Which gate valve is stuck open? If it is one of the cockpit drains, I wouldn't worry about it. Others should be fixed but if I were you, I would enjoy the rest of the season and deal with it at fall haulout. (gee... after that advice I hope the boat doesn't sink in the slip!!) Have a tapered plug nearby in case of disaster.
When I bought my boat, the galley drain valve was cracked and held together with duct tape. Since I was trucking the boat to it's new home, I fixed that right away.
Keep the info flowing!
|08-07-2009 09:00 PM|
Well, I'm back from the visit, and it went very well. The owner appeared to me as trying to be very honest about his boat, and offered to share the text of his recent survey with me. I got the impression he really liked the boat and took care of all the major stuff at the expense of some minor items.

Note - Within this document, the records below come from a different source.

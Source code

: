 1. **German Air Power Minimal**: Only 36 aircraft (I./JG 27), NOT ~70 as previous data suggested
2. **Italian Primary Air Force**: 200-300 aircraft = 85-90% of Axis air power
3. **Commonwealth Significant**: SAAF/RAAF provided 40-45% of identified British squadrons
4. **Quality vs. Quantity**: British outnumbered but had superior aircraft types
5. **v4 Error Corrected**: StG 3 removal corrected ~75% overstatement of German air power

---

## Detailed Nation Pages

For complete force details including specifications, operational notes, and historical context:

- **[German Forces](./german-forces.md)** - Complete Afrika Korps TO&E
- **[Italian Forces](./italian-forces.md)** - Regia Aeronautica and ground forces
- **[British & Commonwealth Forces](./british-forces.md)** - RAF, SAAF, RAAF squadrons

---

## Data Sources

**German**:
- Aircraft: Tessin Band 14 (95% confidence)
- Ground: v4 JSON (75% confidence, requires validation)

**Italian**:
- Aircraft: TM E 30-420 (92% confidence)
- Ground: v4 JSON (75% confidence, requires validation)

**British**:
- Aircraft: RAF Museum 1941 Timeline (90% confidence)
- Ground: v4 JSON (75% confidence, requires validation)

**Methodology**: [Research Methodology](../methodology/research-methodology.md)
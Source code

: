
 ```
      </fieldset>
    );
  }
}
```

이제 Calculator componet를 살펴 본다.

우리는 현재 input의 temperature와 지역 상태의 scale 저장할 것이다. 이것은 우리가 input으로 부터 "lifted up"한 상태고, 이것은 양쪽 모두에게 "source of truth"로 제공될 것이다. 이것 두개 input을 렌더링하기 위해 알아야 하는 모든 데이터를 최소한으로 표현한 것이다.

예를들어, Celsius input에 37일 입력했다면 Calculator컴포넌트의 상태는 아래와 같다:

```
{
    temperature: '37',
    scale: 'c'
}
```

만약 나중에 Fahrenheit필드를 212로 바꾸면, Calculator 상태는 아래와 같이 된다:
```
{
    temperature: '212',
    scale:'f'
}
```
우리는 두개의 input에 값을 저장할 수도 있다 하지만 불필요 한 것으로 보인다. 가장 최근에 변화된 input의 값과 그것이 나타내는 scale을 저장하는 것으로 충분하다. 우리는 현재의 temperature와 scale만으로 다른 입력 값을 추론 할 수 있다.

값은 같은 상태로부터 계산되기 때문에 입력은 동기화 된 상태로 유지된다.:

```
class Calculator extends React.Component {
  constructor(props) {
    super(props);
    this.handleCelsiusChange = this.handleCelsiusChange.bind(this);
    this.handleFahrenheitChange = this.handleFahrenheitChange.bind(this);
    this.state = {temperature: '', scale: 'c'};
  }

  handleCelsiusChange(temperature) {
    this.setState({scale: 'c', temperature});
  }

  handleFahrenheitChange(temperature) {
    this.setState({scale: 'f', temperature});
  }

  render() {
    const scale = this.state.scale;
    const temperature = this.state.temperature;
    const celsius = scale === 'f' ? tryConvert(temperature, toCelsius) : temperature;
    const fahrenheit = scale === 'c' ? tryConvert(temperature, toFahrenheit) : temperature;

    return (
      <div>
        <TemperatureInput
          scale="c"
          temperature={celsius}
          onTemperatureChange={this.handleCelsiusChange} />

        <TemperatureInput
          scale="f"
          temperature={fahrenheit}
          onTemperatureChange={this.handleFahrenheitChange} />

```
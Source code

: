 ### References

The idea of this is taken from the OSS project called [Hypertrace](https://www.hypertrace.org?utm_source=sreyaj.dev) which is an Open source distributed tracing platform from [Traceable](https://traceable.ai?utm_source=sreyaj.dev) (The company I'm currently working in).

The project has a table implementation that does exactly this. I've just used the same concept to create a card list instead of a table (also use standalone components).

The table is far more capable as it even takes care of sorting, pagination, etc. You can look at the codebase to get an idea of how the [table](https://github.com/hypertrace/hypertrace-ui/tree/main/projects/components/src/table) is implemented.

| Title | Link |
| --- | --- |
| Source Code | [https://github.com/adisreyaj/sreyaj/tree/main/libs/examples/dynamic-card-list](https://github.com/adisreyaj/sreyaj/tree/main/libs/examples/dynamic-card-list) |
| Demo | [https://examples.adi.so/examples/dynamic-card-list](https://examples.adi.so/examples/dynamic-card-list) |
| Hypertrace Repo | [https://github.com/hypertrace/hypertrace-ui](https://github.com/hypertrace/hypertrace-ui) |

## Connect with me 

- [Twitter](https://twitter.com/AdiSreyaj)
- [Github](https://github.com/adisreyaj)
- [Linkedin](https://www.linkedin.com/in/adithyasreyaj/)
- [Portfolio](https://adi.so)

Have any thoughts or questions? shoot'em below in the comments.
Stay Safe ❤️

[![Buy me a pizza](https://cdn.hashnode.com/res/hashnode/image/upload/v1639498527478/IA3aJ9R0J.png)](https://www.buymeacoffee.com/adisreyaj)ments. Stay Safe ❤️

There were a lot of general upkeep and aesthetic issues. Sails are a bit worn, but very useable. Lines are all showing UV damage and will need to be rotated out of service as budget allows. All reasonable things for a 30 year old boat.
The only thing that I didn't feel comfortable with was a through-hull gate valve stuck open. Not cool. There don't appear to be a lot of through hulls on this boat, but I'm thinking I'll want to have it hauled and get that valve replaced with a seacock if I make the purchase. Hopefully that repair won't break the bank as I would love to spend some time sailing her this summer.
Engine looked great and had new mounts, ran as smooth as it can ... Bilge was clean, hull had been stripped and barrier coated about ten years ago, no blistering to speak of. The keel bolts had been replaced at some point and were nice and shiny. Interior woodwork needs some refinishing, but that's the fun I'm looking for. Going to need some re-sealing of the ports as well, but again, that's no biggie.
She appeared pretty sound, so I'm just waiting for the survey for a final review. Much thanks for the feedback on this boat - I think she has the potential to be a great first boat for my family. I just wish that a 6'-3" I could find more boats under 30' I fit into!
|08-06-2009 10:02 PM|
I had a 77 that I bought in 97. Good little boat very well built as were all of the CS s. I had the same moisture problem where the wiring went thorugh the deck. Not a big deal with these boats as the outer skin is strong and even if the core is gone there is no flexing. They are a very sound design but a little slow. On mine with the 8 hp I could only get 3-4 knots motoring into a headway with some wave action. It is always better to sail.
|08-06-2009 09:26 PM|
Sounds like exactly what my research has dug up in terms of issues. Glad to hear I'm on the right track. I have no illusions about a boat of this age being perfect, but I have a lot of ambition for the potential it holds after a few years of slow-but-steady resuscitation. I want to have the experience of working on the boat to learn more about it.
As far as the engine goes, all I know is that it has an 8hp Yanmar diesel. Not sure about the specific model. I'll get that information tomorrow. I'm counting myself lucky that it has an inboard. Lots of boats under 30' I've seen had outboards, and that's not my preference at all.
The boat has a recent survey according to the current owner, so I'm hoping that will suffice. Will do it again if necessary, but on a boat in the price range I'm looking at a survey is a chunk of change that could go into repairs. I'd do it in a second if I had doubts, but if all looks well it would be tempting to accept some risk. The boat is in the water, and still used regularly, so the owner is confident in it at the moment.
I'm sure I'll be posting some more questions after my initial survey tomorrow, but thanks for helping to get me ready!